Rajib Mukherjee1,2, Urmila M Diwekar2*

1Department of Chemical Engineering, The University of Texas Permian Basin, Odessa, TX 79762, USA

2Vishwamitra Research Institute, Crystal Lake, Illinois, 60012, USA


Natural gas processing involves removal of acidic gases followed by dehydration that is mainly carried out through absorption in tri-ethylene glycol (TEG). The dehydration process is accompanied by the emission of volatile organic compounds, including BTEX. There are several process parameters associated with major equipment that may impact BTEX emission. In our previous work, a multi-objective optimization is performed for optimal operating conditions identification related to the process parameters to mitigate BTEX emission using data driven metamodeling using machine learning followed by optimization with metaheuristic technique [1]. The metamodel is generated with data obtained from process simulation carried out in ProMax® process simulator. The metamodels are created using limited samples which introduces metamodeling uncertainty [2]. Previous metamodel-based robust designs treated a metamodel as the real model and ignore the influence of metamodeling uncertainty. Thus, the performance of the resulting optimized process parameters may have shortcomings due to the lack of adequately accounting for the uncertainty introduced by the metamodel. In the present work, the bias of metamodel uncertainty has been addressed for parameter optimization. An algorithmic framework is developed to address the challenge of parameter optimization under metamodel uncertainties. We used the better optimization of nonlinear uncertain systems (BONUS) algorithm to solve the problem. BTEX mitigation is used as the objective of the optimization [3]. Our algorithm allows the determination of the optimal process parameters for BTEX emission mitigation from TEG dehydration process under metamodel uncertainty.

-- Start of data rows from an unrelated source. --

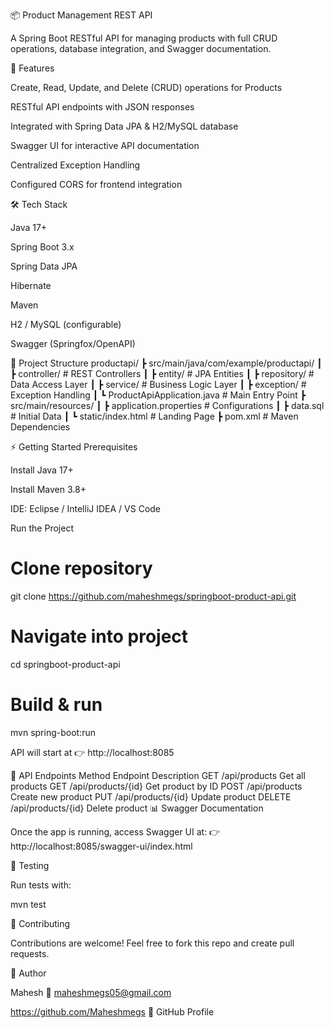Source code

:📦 Product Management REST API

A Spring Boot RESTful API for managing products with full CRUD operations, database integration, and Swagger documentation.

🚀 Features

Create, Read, Update, and Delete (CRUD) operations for Products

RESTful API endpoints with JSON responses

Integrated with Spring Data JPA & H2/MySQL database

Swagger UI for interactive API documentation

Centralized Exception Handling

Configured CORS for frontend integration

🛠️ Tech Stack

Java 17+

Spring Boot 3.x

Spring Data JPA

Hibernate

Maven

H2 / MySQL (configurable)

Swagger (Springfox/OpenAPI)

📂 Project Structure
productapi/
 ┣ src/main/java/com/example/productapi/
 ┃ ┣ controller/        # REST Controllers
 ┃ ┣ entity/            # JPA Entities
 ┃ ┣ repository/        # Data Access Layer
 ┃ ┣ service/           # Business Logic Layer
 ┃ ┣ exception/         # Exception Handling
 ┃ ┗ ProductApiApplication.java  # Main Entry Point
 ┣ src/main/resources/
 ┃ ┣ application.properties  # Configurations
 ┃ ┣ data.sql                # Initial Data
 ┃ ┗ static/index.html       # Landing Page
 ┣ pom.xml                   # Maven Dependencies

⚡ Getting Started
Prerequisites

Install Java 17+

Install Maven 3.8+

IDE: Eclipse / IntelliJ IDEA / VS Code

Run the Project
# Clone repository
git clone https://github.com/maheshmegs/springboot-product-api.git

# Navigate into project
cd springboot-product-api

# Build & run
mvn spring-boot:run


API will start at 👉 http://localhost:8085

📖 API Endpoints
Method	Endpoint	Description
GET	/api/products	Get all products
GET	/api/products/{id}	Get product by ID
POST	/api/products	Create new product
PUT	/api/products/{id}	Update product
DELETE	/api/products/{id}	Delete product
📊 Swagger Documentation

Once the app is running, access Swagger UI at:
👉 http://localhost:8085/swagger-ui/index.html

🧪 Testing

Run tests with:

mvn test



🤝 Contributing

Contributions are welcome! Feel free to fork this repo and create pull requests.

👤 Author

Mahesh
📧 maheshmegs05@gmail.com

https://github.com/Maheshmegs
🔗 GitHub Profile

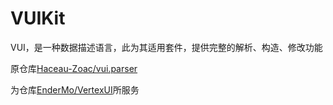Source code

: # VUIKit
VUI，是一种数据描述语言，此为其适用套件，提供完整的解析、构造、修改功能



原仓库[Haceau-Zoac/vui.parser](https://github.com/Haceau-Zoac/vui.parser)

为仓库[EnderMo/VertexUI](https://github.com/EnderMo/VertexUI)所服务
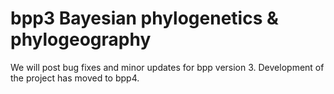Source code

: # bpp3 Bayesian phylogenetics & phylogeography

We will post bug fixes and minor updates for bpp version 3.  Development of the project has moved to bpp4.  

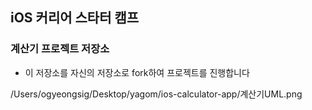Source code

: ## iOS 커리어 스타터 캠프

### 계산기 프로젝트 저장소

- 이 저장소를 자신의 저장소로 fork하여 프로젝트를 진행합니다

/Users/ogyeongsig/Desktop/yagom/ios-calculator-app/계산기UML.png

Keywords: Natural gas processing, TEG dehydration, BTEX mitigation, metamodeling uncertainty, support vector regression (SVR), BONUS algorithm

[1] Mukherjee, R., & Diwekar, U. M. (2021). Multi-objective Optimization of the TEG Dehydration Process for BTEX Emission Mitigation Using Machine-Learning and Metaheuristic Algorithms. ACS Sustainable Chemistry & Engineering, 9(3), 1213-1228.

[2] Zhang, S., Zhu, P., Chen, W., & Arendt, P. (2013). Concurrent treatment of parametric uncertainty and metamodeling uncertainty in robust design. Structural and multidisciplinary optimization, 47(1), 63-76.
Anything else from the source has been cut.